The Recovering Organizational Junkie's Journey

How to balance organization and the unexpected

I am a recovering Organizational Junkie.

Yes, I believe there is such a thing, and I will tell you why and how too much organization could be holding you back.

As a therapist and self-help book connoisseur, I have found many strategies that help with anxiety. My favorite go-tos have been: scripting, visualization, planning and listing. Let me break them down for you and tell you why they have been helpful before I share how I took them too far.

  1. Scripting: With scripting you write out or mentally map out, how you think something will go, or how you want it to go before it happens. This is great because when you actually do something, it feels familiar and easier to tackle since you took some time to think it through.

  2. Visualization: This one goes along with scripting. When you practice visualization, you imagine a situation (especially an anxiety provoking situation) and see it going well for you in your mind. You start to associate the positive emotions from your visualization with the actual even so that when you do this event in real life, you feel the positive emotions remembered from your visualization instead of the anxious feelings you were thinking before.
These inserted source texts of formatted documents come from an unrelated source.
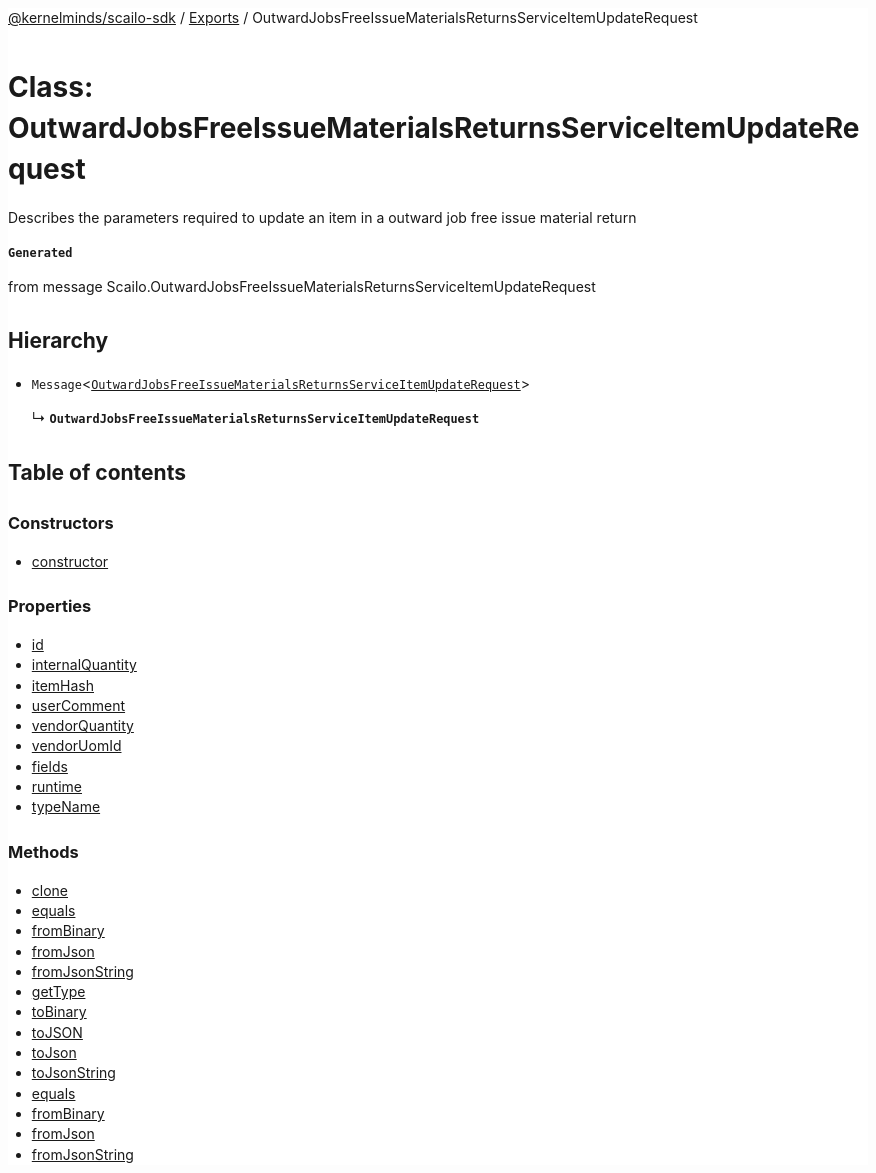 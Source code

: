 [@kernelminds/scailo-sdk](../README.md) / [Exports](../modules.md) / OutwardJobsFreeIssueMaterialsReturnsServiceItemUpdateRequest

# Class: OutwardJobsFreeIssueMaterialsReturnsServiceItemUpdateRequest

Describes the parameters required to update an item in a outward job free issue material return

**`Generated`**

from message Scailo.OutwardJobsFreeIssueMaterialsReturnsServiceItemUpdateRequest

## Hierarchy

- `Message`\<[`OutwardJobsFreeIssueMaterialsReturnsServiceItemUpdateRequest`](OutwardJobsFreeIssueMaterialsReturnsServiceItemUpdateRequest.md)\>

  ↳ **`OutwardJobsFreeIssueMaterialsReturnsServiceItemUpdateRequest`**

## Table of contents

### Constructors

- [constructor](OutwardJobsFreeIssueMaterialsReturnsServiceItemUpdateRequest.md#constructor)

### Properties

- [id](OutwardJobsFreeIssueMaterialsReturnsServiceItemUpdateRequest.md#id)
- [internalQuantity](OutwardJobsFreeIssueMaterialsReturnsServiceItemUpdateRequest.md#internalquantity)
- [itemHash](OutwardJobsFreeIssueMaterialsReturnsServiceItemUpdateRequest.md#itemhash)
- [userComment](OutwardJobsFreeIssueMaterialsReturnsServiceItemUpdateRequest.md#usercomment)
- [vendorQuantity](OutwardJobsFreeIssueMaterialsReturnsServiceItemUpdateRequest.md#vendorquantity)
- [vendorUomId](OutwardJobsFreeIssueMaterialsReturnsServiceItemUpdateRequest.md#vendoruomid)
- [fields](OutwardJobsFreeIssueMaterialsReturnsServiceItemUpdateRequest.md#fields)
- [runtime](OutwardJobsFreeIssueMaterialsReturnsServiceItemUpdateRequest.md#runtime)
- [typeName](OutwardJobsFreeIssueMaterialsReturnsServiceItemUpdateRequest.md#typename)

### Methods

- [clone](OutwardJobsFreeIssueMaterialsReturnsServiceItemUpdateRequest.md#clone)
- [equals](OutwardJobsFreeIssueMaterialsReturnsServiceItemUpdateRequest.md#equals)
- [fromBinary](OutwardJobsFreeIssueMaterialsReturnsServiceItemUpdateRequest.md#frombinary)
- [fromJson](OutwardJobsFreeIssueMaterialsReturnsServiceItemUpdateRequest.md#fromjson)
- [fromJsonString](OutwardJobsFreeIssueMaterialsReturnsServiceItemUpdateRequest.md#fromjsonstring)
- [getType](OutwardJobsFreeIssueMaterialsReturnsServiceItemUpdateRequest.md#gettype)
- [toBinary](OutwardJobsFreeIssueMaterialsReturnsServiceItemUpdateRequest.md#tobinary)
- [toJSON](OutwardJobsFreeIssueMaterialsReturnsServiceItemUpdateRequest.md#tojson)
- [toJson](OutwardJobsFreeIssueMaterialsReturnsServiceItemUpdateRequest.md#tojson-1)
- [toJsonString](OutwardJobsFreeIssueMaterialsReturnsServiceItemUpdateRequest.md#tojsonstring)
- [equals](OutwardJobsFreeIssueMaterialsReturnsServiceItemUpdateRequest.md#equals-1)
- [fromBinary](OutwardJobsFreeIssueMaterialsReturnsServiceItemUpdateRequest.md#frombinary-1)
- [fromJson](OutwardJobsFreeIssueMaterialsReturnsServiceItemUpdateRequest.md#fromjson-1)
- [fromJsonString](OutwardJobsFreeIssueMaterialsReturnsServiceItemUpdateRequest.md#fromjsonstring-1)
  3. Planning: Ah, planning, planning, planning. I love to plan. I have tried different systems for planning over the years and I don’t think there is just one that is the best, it depends on how you think in the moment. Right now, I am using Google Calendar and it feels so great to map out my week and see what my week will look like on my phone, my computer or iPad. It helps me to visualize how I want different things I have planned to go. It also helps me to feel organized and like I can get to each of my appointments and get tasks done.
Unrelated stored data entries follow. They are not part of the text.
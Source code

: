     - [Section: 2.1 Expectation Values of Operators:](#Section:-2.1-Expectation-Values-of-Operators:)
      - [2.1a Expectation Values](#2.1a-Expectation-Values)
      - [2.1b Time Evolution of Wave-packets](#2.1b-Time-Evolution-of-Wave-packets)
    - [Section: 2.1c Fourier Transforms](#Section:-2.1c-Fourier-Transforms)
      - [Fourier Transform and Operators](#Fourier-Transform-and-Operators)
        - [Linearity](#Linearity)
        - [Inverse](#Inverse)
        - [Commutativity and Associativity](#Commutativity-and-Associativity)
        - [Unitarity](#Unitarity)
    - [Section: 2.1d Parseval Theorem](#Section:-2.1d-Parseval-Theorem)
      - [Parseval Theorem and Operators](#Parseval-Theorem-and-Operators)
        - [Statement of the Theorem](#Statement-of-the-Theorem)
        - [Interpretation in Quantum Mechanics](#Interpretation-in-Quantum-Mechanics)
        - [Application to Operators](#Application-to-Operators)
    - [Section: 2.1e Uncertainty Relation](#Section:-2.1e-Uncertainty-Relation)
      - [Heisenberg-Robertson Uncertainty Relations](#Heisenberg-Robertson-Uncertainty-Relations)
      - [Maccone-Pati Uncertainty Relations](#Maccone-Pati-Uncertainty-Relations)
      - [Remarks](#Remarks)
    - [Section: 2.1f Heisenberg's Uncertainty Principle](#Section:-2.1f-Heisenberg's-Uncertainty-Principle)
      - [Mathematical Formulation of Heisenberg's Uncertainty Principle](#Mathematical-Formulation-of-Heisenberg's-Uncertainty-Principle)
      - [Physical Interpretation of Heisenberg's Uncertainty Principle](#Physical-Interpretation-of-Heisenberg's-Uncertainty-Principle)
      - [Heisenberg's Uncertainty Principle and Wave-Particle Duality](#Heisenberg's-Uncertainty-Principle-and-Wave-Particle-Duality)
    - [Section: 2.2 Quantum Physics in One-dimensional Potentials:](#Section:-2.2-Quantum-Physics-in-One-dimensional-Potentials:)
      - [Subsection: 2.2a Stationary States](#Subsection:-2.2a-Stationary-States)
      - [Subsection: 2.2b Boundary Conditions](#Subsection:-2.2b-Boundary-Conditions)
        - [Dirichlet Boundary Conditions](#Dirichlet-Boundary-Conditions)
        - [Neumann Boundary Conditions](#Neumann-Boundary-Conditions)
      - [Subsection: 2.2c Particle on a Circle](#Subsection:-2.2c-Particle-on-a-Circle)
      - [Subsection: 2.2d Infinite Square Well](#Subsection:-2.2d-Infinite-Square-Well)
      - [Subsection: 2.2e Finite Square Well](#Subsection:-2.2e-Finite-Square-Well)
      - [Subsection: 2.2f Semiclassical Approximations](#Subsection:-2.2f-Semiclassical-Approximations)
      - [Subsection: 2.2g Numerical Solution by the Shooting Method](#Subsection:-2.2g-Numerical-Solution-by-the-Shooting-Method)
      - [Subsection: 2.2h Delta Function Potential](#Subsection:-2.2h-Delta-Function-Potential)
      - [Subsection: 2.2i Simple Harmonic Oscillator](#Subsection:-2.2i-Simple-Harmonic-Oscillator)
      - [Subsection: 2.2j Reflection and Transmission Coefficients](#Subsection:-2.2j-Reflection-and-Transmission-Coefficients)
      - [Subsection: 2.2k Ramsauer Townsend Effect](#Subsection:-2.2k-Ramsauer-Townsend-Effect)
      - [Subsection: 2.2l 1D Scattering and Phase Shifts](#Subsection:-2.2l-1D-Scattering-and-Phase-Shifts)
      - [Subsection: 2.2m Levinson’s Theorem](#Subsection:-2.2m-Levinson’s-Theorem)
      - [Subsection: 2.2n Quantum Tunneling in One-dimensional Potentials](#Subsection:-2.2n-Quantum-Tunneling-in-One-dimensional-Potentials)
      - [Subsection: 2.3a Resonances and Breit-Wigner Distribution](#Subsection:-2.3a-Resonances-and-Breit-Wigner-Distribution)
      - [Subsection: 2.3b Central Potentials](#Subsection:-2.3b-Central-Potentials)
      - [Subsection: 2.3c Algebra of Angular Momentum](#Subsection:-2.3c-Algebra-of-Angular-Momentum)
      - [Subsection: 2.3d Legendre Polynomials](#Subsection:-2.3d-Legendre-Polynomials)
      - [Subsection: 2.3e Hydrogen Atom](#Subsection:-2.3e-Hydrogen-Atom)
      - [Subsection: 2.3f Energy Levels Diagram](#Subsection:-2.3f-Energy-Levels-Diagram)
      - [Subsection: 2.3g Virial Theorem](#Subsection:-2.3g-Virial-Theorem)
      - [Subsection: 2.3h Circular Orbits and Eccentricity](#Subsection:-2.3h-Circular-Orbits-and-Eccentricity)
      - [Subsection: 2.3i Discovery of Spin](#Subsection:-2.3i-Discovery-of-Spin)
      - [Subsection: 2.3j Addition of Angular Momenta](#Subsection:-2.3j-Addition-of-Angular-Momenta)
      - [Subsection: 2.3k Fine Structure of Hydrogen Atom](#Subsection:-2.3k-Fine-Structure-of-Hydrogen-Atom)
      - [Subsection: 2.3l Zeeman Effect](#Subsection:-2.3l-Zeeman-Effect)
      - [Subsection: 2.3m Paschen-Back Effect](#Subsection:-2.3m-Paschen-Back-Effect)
  4. Listing: Listing is a perfect go-to strategy when I’m feeling anxious in the moment or when I am planning out tasks and events as I plan for the week. With listing you write down everything you need for a particular topic. You can do this on the computer, on the Reminders App on your iPhone or on good old paper and pencil. Listing helps to get it out of your head and helps to see things more concretely.

 

These are my favorite strategies but let me tell you how at one point in my life I took them too far. One day several years back I was happily planning away, following all of my strategies and I had my anxiety in a tight grip. I wasn’t letting it get control of me, I had control of things.

 

Then a random little spontaneous thing happened. Really, little. Now that I think it, I know it was nothing but at the time it pushed me to a breaking point.

 

It was a Sunday morning and I had planned to stay home, relax and do some chores. I had my yoga pants on and hair up in a pony tail and as I causally sipped my coffee, my husband came over and said he wanted to go to Ikea.

 

There are few stores I love more than Ikea. I step into that Swedish store, and I’m taken back to my childhood, feeling like I was getting a drop of culture as I tried to read the impossible long furniture names, when I got clothes hangers with just a slightly different shape and ate way too many meatballs that strangely go so well with the brown sauce and lingenberry jam.

 

But that morning when my husband wanted us to go do something different than I imagined, I couldn’t fit it in with my reality that I had created for myself. It just didn’t fit. I wouldn’t have time to do the laundry I had planned. It threw me off. As he insisted because, really, we were doing nothing that day, it pushed me into a meltdown.

 

“Britt” told me, “It’s not a big deal. You have to let go, you have to live”.  

I looked into his eyes then and I knew that I had a problem. This Ikea trip wasn’t a problem, I just had to be able to let go of the visions and the plans in my head. They are plans but more like guidelines. In the end, we need to live and to live, we have to feel free.

 

This is the moment I learned the key to my techniques that I was missing before. All of these, the scripting, visualization, planning and listing, they help. But, they are guides. They support. They are not the rules. What is most important is living. Use the tools as guides but wake up and live in the moment, embrace the little surprises. Cherish the moments that break you out of routine because those are the moments we live for.

 

Now, I still do plan and use these tools. I love these tools. But I always jump at opportunities to break the mould, do something different from the expected, live a little. Or a lot.

That flexability I once feard, now helps me to not hold my anxiety in a tight grip, but to let it flow through my fingers and let it go. I see it, I know it and let it go.